Camina entre congresos y pasillos de hospitales públicos, los llena de futuro con la obstinación de quien cree en lo común. El hospital de Basurto es, para ella, hogar, y eso se nota cuando te atiende… te recibe con la calidez del hogar y la paciencia de quien entiende que la espera también cura. Entre luces tenues y destellos de precisión, ella se mueve con la serenidad de quien sabe que mirar es una forma de amar la vida.
En su consulta le brillan los ojos cuando te habla de los últimos avances, acaricia cada máquina con entusiasmo y te detalla sus virtudes con pasión, no por vanidad tecnológica, sino porque en cada una reside la promesa de devolver al mundo sus colores. Su vocación es la de tender puentes entre la ciencia y la esperanza, entre los ojos que se apagan y las miradas que renacen.
Serendipia es la palabra que me viene a la cabeza mientras la miro tras la lente de mi cámara. El azar jugando a mi favor.
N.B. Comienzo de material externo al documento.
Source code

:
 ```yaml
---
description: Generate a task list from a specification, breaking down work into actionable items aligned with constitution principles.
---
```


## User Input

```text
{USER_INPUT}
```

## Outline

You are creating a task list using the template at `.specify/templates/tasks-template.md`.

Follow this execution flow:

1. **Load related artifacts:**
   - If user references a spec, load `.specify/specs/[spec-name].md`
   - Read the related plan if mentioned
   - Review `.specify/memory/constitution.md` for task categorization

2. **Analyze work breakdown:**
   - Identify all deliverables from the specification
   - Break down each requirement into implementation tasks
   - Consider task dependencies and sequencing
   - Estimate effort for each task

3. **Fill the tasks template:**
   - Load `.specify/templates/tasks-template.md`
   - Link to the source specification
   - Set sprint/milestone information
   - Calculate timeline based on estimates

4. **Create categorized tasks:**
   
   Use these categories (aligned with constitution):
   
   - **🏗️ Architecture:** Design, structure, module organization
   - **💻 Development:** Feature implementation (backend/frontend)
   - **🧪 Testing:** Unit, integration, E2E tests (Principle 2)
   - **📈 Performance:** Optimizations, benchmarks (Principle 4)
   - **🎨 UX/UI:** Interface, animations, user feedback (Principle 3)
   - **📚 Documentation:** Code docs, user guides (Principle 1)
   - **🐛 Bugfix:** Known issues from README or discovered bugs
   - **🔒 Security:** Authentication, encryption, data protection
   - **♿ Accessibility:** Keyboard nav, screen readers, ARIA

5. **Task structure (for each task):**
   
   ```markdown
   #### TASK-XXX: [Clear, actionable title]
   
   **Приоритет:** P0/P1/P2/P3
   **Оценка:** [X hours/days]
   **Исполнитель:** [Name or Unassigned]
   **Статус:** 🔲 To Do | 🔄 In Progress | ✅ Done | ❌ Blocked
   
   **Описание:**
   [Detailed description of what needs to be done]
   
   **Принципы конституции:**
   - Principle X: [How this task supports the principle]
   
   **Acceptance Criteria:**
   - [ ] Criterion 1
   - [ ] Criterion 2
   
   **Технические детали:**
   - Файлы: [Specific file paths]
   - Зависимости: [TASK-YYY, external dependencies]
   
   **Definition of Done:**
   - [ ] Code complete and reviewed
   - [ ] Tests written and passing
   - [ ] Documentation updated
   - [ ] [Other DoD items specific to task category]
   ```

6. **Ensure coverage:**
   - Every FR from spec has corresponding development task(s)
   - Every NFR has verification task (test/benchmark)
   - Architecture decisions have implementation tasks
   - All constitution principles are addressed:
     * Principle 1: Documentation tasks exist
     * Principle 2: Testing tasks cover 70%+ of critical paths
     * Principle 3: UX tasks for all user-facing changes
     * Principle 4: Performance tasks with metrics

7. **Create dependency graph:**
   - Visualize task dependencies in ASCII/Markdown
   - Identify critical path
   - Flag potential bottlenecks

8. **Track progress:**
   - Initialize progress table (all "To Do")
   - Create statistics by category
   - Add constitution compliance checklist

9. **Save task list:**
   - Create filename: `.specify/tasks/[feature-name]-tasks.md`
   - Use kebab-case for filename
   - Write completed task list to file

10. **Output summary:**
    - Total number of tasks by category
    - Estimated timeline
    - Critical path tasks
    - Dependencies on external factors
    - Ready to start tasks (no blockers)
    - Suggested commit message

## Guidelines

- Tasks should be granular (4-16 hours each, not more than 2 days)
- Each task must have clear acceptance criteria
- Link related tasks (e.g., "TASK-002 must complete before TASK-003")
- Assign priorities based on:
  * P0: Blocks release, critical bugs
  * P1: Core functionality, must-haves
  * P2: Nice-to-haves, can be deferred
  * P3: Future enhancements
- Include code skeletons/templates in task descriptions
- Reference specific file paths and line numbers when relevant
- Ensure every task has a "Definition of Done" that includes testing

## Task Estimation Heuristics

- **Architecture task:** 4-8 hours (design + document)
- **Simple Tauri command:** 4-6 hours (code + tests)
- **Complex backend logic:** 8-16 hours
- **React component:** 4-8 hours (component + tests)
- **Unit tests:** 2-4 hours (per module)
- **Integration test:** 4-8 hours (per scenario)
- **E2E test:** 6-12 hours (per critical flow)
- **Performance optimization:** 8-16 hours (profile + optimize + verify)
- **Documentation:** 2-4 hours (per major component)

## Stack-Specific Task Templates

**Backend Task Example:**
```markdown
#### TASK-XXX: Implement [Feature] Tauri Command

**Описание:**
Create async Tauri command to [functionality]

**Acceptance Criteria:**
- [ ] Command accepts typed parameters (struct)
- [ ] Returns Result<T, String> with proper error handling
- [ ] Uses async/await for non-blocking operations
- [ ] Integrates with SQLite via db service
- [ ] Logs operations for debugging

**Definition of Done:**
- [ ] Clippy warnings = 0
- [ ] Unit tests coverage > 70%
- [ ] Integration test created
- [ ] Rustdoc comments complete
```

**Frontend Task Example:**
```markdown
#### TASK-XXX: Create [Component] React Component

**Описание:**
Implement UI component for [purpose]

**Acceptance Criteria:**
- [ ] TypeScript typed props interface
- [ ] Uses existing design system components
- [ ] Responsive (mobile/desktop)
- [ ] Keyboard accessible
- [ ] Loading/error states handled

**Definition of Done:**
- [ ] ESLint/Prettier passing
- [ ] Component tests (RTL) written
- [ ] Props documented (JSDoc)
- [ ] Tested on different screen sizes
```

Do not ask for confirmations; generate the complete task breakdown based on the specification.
Fui a urgencias un día en que ella no tenía que estar, pero había ido a saludar y me «adoptó», enseguida me convenció de que la operación era la mejor opción y yo sucumbí a su criterio. Me cambió la vida en un glpe de azar, un encuentro mínimo que se convirtió en destino. Así es Paula, aparece, convence, transforma. Al revisar las fotos siento que no retrato sólo a una médica, sino a una mujer que devuelve miradas.
Su historia familiar late en cada gesto. Del abuelo joyero heredó el amor por lo minucioso, por el trabajo de precisión, por lo pequeño y perfecto; de la abuela, mujer pionera, química en una empresa suiza, la certeza de que una mujer podía ser exacta, rigurosa, científica, en un mundo que la esperaba en silencio. En Paula se cruzan las dos herencias, la joya microscópica y la fórmula invisible; la delicadeza y el coraje; la precisión y la ciencia.
Sonríe también cuando menciona la clínica privada en la que colabora, heredera de quien realizó el primer trasplante de córnea en el Estado. Ahí otro linaje, esta vez el médico, la ha adoptado, sumando raíces a su identidad.
Le pregunto qué hará cuando se jubile. Me responde que volverá a cantar con la guitarra y retomará la costura. Y la imagino zurciendo canciones, operando notas, reparando grietas con melodías invisibles que no sonarán en el quirófano.
La enfoco de nuevo y veo el legado de quienes la precedieron, la claridad de quien cumple sus sueños sin perder el tiempo en disfraces. No hay frivolidad en ella y sí mucha belleza. La belleza de lo apropiado, de lo verdadero, de lo que no se rinde, porque Paula se ha convertido, con su manera de ser y de habitar el mundo, en una forma de rebeldía. Una mujer que transforma el azar en destino y la precisión en ternura.